Mussolini comes in for the lion's share of the ribbing. First he is shown awarding the Victor Emmanuel Fertility Cup and other similar awards to a group of buxom mass-production mothers, after which public enemy number one comes forward to bewail the fact in a variety of ingenious ways that she can produce only one at a time. Il Duce appears again, as one of the "Four Little Angels of Peace," the others being Hitler, Chamberlain, and an anonymous Jap. They all demonstrate their benevolence by treacherously and amusingly destroying one another. There is a denunciation of war, carried out by rather obscure ballet, and jibes are distributed to the Vassar girl who finds a job at Macy's, the upper crust on a slumming party, the 100 percent American, and the Federal Theatre, with its repressions and inhibitions, all of which are quite effective except the last, which drags.
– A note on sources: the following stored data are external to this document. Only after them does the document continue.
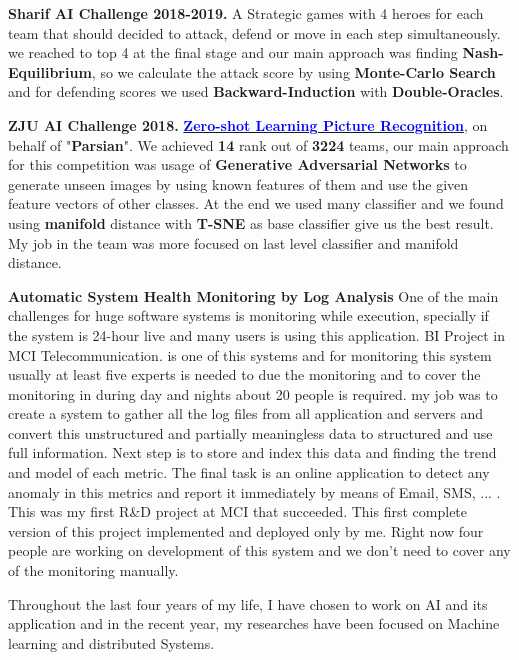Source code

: \documentclass[11pt, a4paper]{awesome-cv}
\begin{document}
\begin{cvletter}
\textbf{Sharif AI Challenge 2018-2019.} \newline
A Strategic games with 4 heroes for each team that should decided to attack, defend or move in each step simultaneously. we reached to top 4 at the final stage and our main approach was finding \textbf{Nash-Equilibrium}, so we calculate the attack score by using \textbf{Monte-Carlo Search} and for defending scores we used \textbf{Backward-Induction} with \textbf{Double-Oracles}.

\textbf{ZJU AI Challenge 2018.}
\href{https://tianchi.aliyun.com/competition/rankingList.htm?spm=5176.100067.5678.4.3c934bddlu2Aga&raceId=231677}{\textcolor{blue}{\textbf{Zero-shot Learning Picture Recognition}}}, \newline
on behalf of "\textbf{Parsian}". We achieved \textbf{14} rank out of \textbf{3224} teams, our main approach for this competition was usage of \textbf{Generative Adversarial Networks} to generate unseen images by using known features of them and use the given feature vectors of other classes.
At the end we used many classifier and we found using \textbf{manifold} distance with \textbf{T-SNE} as base classifier give us the best result.
My job in the team was more focused on last level classifier and manifold distance.

\textbf{Automatic System Health Monitoring by Log Analysis} \newline
One of the main challenges for huge software systems is monitoring while execution, specially if the system is 24-hour live and many users is using this application.
BI Project in MCI Telecommunication. is one of this systems and for monitoring this system usually at least five experts is needed to due the monitoring and to cover the monitoring in during day and nights about 20 people is required. my job was to create a system to gather all the log files from all application and servers and convert this unstructured and partially meaningless data to structured and use full information. Next step is to store and index this data and finding the trend and model of each metric.
The final task is an online application to detect any anomaly in this metrics and report it immediately by means of Email, SMS, ... .
This was my first R\&D project at MCI that succeeded. This first complete version of this project implemented and deployed only by me. Right now four people are working on development of this system and we don't need to cover any of the monitoring manually.

Throughout the last four years of my life, I have chosen to work on AI and its application and in the recent year, my researches have been focused on Machine learning and distributed Systems. 


\end{cvletter}
\end{document}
The most fun of the whole show, however, is the scene called Economics I, in which the elementary principles are set forth by having the banker shoot in the pants, the manufacturer, who breaks a victrola record over the head of the wholesaler, who somehow arouses the retailer, who squirts fizz water in the face of the consumer.
The music and lyrics are by Harold J. Rome, and at least one of the songs, "Sing Me a Song of Social Significance," is extremely entertaining. Not much is demanded in the way of acting, but all the players swing through their parts with a pleasing gusto, and Ruth Rubenstein, who does most of the female specialties, is quite charming in her pouting way.